We have looked at the issue of collisions between boats and, while that is very important, the thing we are most likely to hit -- especially with the low lake levels -- is the lake bottom or things attached to the bottom.
Our lake now provides us with great opportunity to "go aground," and the prudent boater will take extra precautions to reject this opportunity.
There is an old saw that there are just two kinds of boaters -- those who have gone aground and those who will. While that might be true, there are some ways to prevent grounding, and then there are some ways to recover.
FIRST, PREVENTION. We need to pay attention to the environment -- lake levels and where the shallow areas and protrusions (trees, rocks and shallows) are located. Local knowledge is king. Ask other boaters what they have found and then mark your chart accordingly. When you discover danger areas, mark them and report your observations to your marina and fellow boaters.

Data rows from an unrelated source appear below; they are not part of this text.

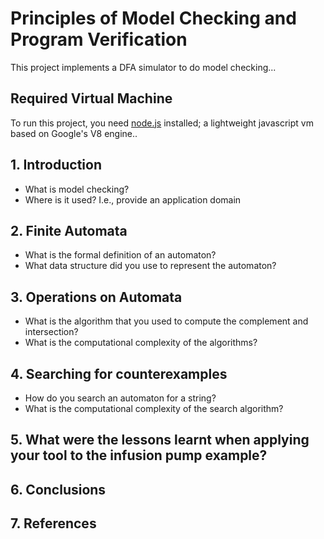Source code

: # Principles of Model Checking and Program Verification 

This project implements a DFA simulator to do model checking...

## Required Virtual Machine

To run this project, you need [node.js](http://nodejs.org/) installed; a
lightweight javascript vm based on Google's V8 engine..

## 1. Introduction 

- What is model checking? 
- Where is it used? I.e., provide an application domain 

## 2. Finite Automata 

- What is the formal definition of an automaton? 
- What data structure did you use to represent the automaton? 

## 3. Operations on Automata 

- What is the algorithm that you used to compute the complement and
  intersection? 
- What is the computational complexity of the algorithms? 

## 4. Searching for counterexamples 

- How do you search an automaton for a string? 
- What is the computational complexity of the search algorithm? 

## 5. What were the lessons learnt when applying your tool to the infusion pump example? 

## 6. Conclusions 

## 7. References

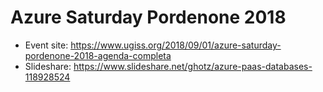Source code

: # Azure Saturday Pordenone 2018
* Event site: https://www.ugiss.org/2018/09/01/azure-saturday-pordenone-2018-agenda-completa
* Slideshare: https://www.slideshare.net/ghotz/azure-paas-databases-118928524
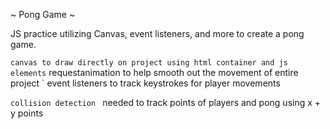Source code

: ~ Pong Game ~

JS practice utilizing Canvas, event listeners, and more to create a pong game.

`canvas to draw directly on project using html container and js elements` requestanimation to help smooth out the movement of entire project
` event listeners to track keystrokes for player movements

`collision detection ` needed to track points of players and pong using x + y points
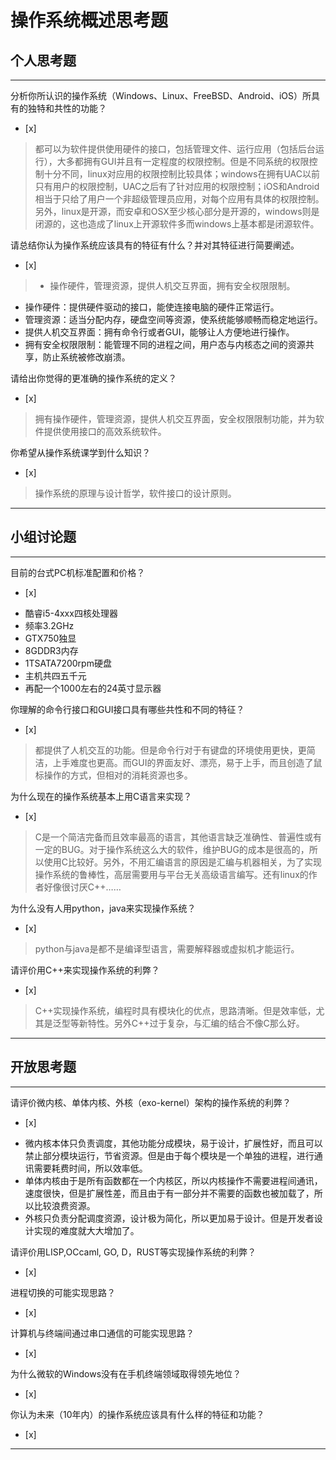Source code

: # 操作系统概述思考题

## 个人思考题

---

分析你所认识的操作系统（Windows、Linux、FreeBSD、Android、iOS）所具有的独特和共性的功能？
- [x]  

>  都可以为软件提供使用硬件的接口，包括管理文件、运行应用（包括后台运行），大多都拥有GUI并且有一定程度的权限控制。但是不同系统的权限控制十分不同，linux对应用的权限控制比较具体；windows在拥有UAC以前只有用户的权限控制，UAC之后有了针对应用的权限控制；iOS和Android相当于只给了用户一个非超级管理员应用，对每个应用有具体的权限控制。另外，linux是开源，而安卓和OSX至少核心部分是开源的，windows则是闭源的，这也造成了linux上开源软件多而windows上基本都是闭源软件。

请总结你认为操作系统应该具有的特征有什么？并对其特征进行简要阐述。
- [x]  

> - 操作硬件，管理资源，提供人机交互界面，拥有安全权限限制。
- 操作硬件：提供硬件驱动的接口，能使连接电脑的硬件正常运行。
- 管理资源：适当分配内存，硬盘空间等资源，使系统能够顺畅而稳定地运行。
- 提供人机交互界面：拥有命令行或者GUI，能够让人方便地进行操作。
- 拥有安全权限限制：能管理不同的进程之间，用户态与内核态之间的资源共享，防止系统被修改崩溃。

请给出你觉得的更准确的操作系统的定义？
- [x]  

>   拥有操作硬件，管理资源，提供人机交互界面，安全权限限制功能，并为软件提供使用接口的高效系统软件。

你希望从操作系统课学到什么知识？
- [x]  

>   操作系统的原理与设计哲学，软件接口的设计原则。

---

## 小组讨论题

---

目前的台式PC机标准配置和价格？
- [x]  

> 
- 酷睿i5-4xxx四核处理器
- 频率3.2GHz
- GTX750独显
- 8GDDR3内存
- 1TSATA7200rpm硬盘
- 主机共四五千元
- 再配一个1000左右的24英寸显示器

你理解的命令行接口和GUI接口具有哪些共性和不同的特征？
- [x]  

> 都提供了人机交互的功能。但是命令行对于有键盘的环境使用更快，更简洁，上手难度也更高。而GUI的界面友好、漂亮，易于上手，而且创造了鼠标操作的方式，但相对的消耗资源也多。

为什么现在的操作系统基本上用C语言来实现？
- [x]  

>  C是一个简洁完备而且效率最高的语言，其他语言缺乏准确性、普遍性或有一定的BUG。对于操作系统这么大的软件，维护BUG的成本是很高的，所以使用C比较好。另外，不用汇编语言的原因是汇编与机器相关，为了实现操作系统的鲁棒性，高层需要用与平台无关高级语言编写。还有linux的作者好像很讨厌C++……

为什么没有人用python，java来实现操作系统？
- [x]  

>  python与java是都不是编译型语言，需要解释器或虚拟机才能运行。

请评价用C++来实现操作系统的利弊？
- [x]  

>  C++实现操作系统，编程时具有模块化的优点，思路清晰。但是效率低，尤其是泛型等新特性。另外C++过于复杂，与汇编的结合不像C那么好。

---

## 开放思考题

---

请评价微内核、单体内核、外核（exo-kernel）架构的操作系统的利弊？
- [x]  

>  
- 微内核本体只负责调度，其他功能分成模块，易于设计，扩展性好，而且可以禁止部分模块运行，节省资源。但是由于每个模块是一个单独的进程，进行通讯需要耗费时间，所以效率低。
- 单体内核由于是所有函数都在一个内核区，所以内核操作不需要进程间通讯，速度很快，但是扩展性差，而且由于有一部分并不需要的函数也被加载了，所以比较浪费资源。
- 外核只负责分配调度资源，设计极为简化，所以更加易于设计。但是开发者设计实现的难度就大大增加了。

请评价用LISP,OCcaml, GO, D，RUST等实现操作系统的利弊？
- [x]  

>  

进程切换的可能实现思路？
- [x]  

>  

计算机与终端间通过串口通信的可能实现思路？
- [x]  

>  

为什么微软的Windows没有在手机终端领域取得领先地位？
- [x]  

>  

你认为未来（10年内）的操作系统应该具有什么样的特征和功能？
- [x]  

>  

---
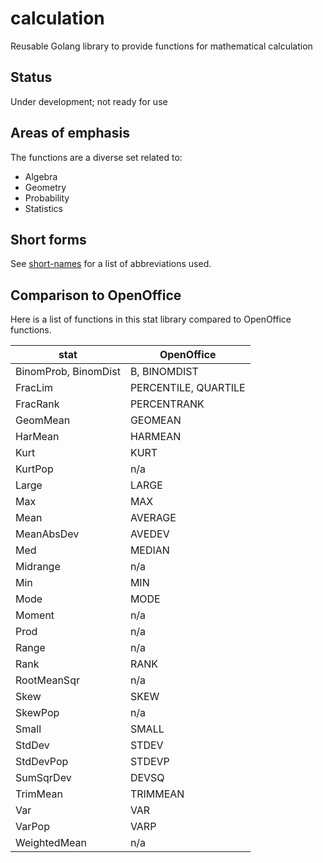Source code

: # calculation
Reusable Golang library to provide functions for mathematical calculation

## Status
Under development; not ready for use

## Areas of emphasis
The functions are a diverse set related to:
* Algebra
* Geometry
* Probability
* Statistics

## Short forms
See [short-names](https://www.github.com/BluntSporks/short-names) for a list of abbreviations used.

## Comparison to OpenOffice
Here is a list of functions in this stat library compared to OpenOffice functions.

| stat | OpenOffice |
| ---- | ---------- |
| BinomProb, BinomDist | B, BINOMDIST |
| FracLim | PERCENTILE, QUARTILE |
| FracRank | PERCENTRANK |
| GeomMean | GEOMEAN |
| HarMean | HARMEAN |
| Kurt | KURT |
| KurtPop | n/a |
| Large | LARGE |
| Max | MAX |
| Mean | AVERAGE |
| MeanAbsDev | AVEDEV |
| Med | MEDIAN |
| Midrange | n/a |
| Min | MIN |
| Mode | MODE |
| Moment | n/a |
| Prod | n/a |
| Range | n/a |
| Rank | RANK |
| RootMeanSqr | n/a |
| Skew | SKEW |
| SkewPop | n/a |
| Small | SMALL |
| StdDev | STDEV |
| StdDevPop | STDEVP |
| SumSqrDev | DEVSQ |
| TrimMean | TRIMMEAN |
| Var | VAR |
| VarPop | VARP |
| WeightedMean | n/a |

If you do not have a depth finder, get one. These inexpensive (compared to the damage of grounding) instruments are very accurate. You need to know what parts of your boat extend below the depth finder's sensor.
For instance, on my boat, which draws one foot, the sensor is on the rear bottom. My outboard extends down another foot. I now know what the depth is from my sensor to the bottom; the actual depth of the water will be one foot more. I also know that, as far as my boat is concerned, I need to plan on the depth being one foot less that the depth finder reading due to my propeller's depth.
Most depth finders also depict trees on the bottom. Right now, this is vital information.
Keep a good lookout. Have someone dedicated to looking at the water directly ahead of the boat. Often the use of polarized sunglasses and binoculars is helpful. To make the lookout effective, drive slowly.
Be aware of the aids to navigation (ATONs). Stay in the channel. If you are boating on the northern part of the lake, stay really close to the mid-channel markers (white buoys with black vertical strips). Also be aware that they are sometimes off station due to winds or broken anchors. If it doesn't look right, it probably isn't, so a very slow speed might be called for. Remember, you are now an explorer into an undefined environment.
No matter what you do, you still might run aground or hit a submerged object. If that happens, come to a stop -- if you haven't already done that the hard way. Next, have everyone put on their life jacket. Then examine your hull and the engine lower unit(s) for damage.
SECOND, HOW TO RECOVER . If you are truly stuck, here are some maneuvers that can help:
- Find out what part of the boat is stuck. If it is the engine, raise it and see what that does. You then might have to get out and push the boat away from whatever you are grounded on, and then restart your engine.
- If the bow is stuck, move everyone to the stern, thus raising the bow. The reverse works if the stern is stuck.
- Ask for help by radio, cell phone or hand signal. A good pull, either forward or astern, might solve the problem.
In any event, there are two things not to do. Don't panic. Unless your boat is taking on water, you are probably safe and can await help. Second, do not try to swim to shore unless it is close. (You might be able to just walk to shore with our lake like it is.)
On Sept. 28, Coast Guard Auxiliary Coxswain Carl Dearmin and crew did an ATON inspection patrol from Hickory Knob Park to the Russell Dam. Things are not good. Above buoy 130, the buoy system is unreliable due to the wrong location of many of the buoys. The most extreme condition was that buoy 113 is six miles off- station.
Due to budget cuts, it is unlikely the Corps of Engineers will be able to restore the system in the near future. When they do, we will let you know.
The patrol also found many new sandbars, hills and trees broaching the surface or just below the surface.
Make no mistake about it. Our lake is still a paradise and the prudent boater can still find much enjoyment -- but the key word is prudent.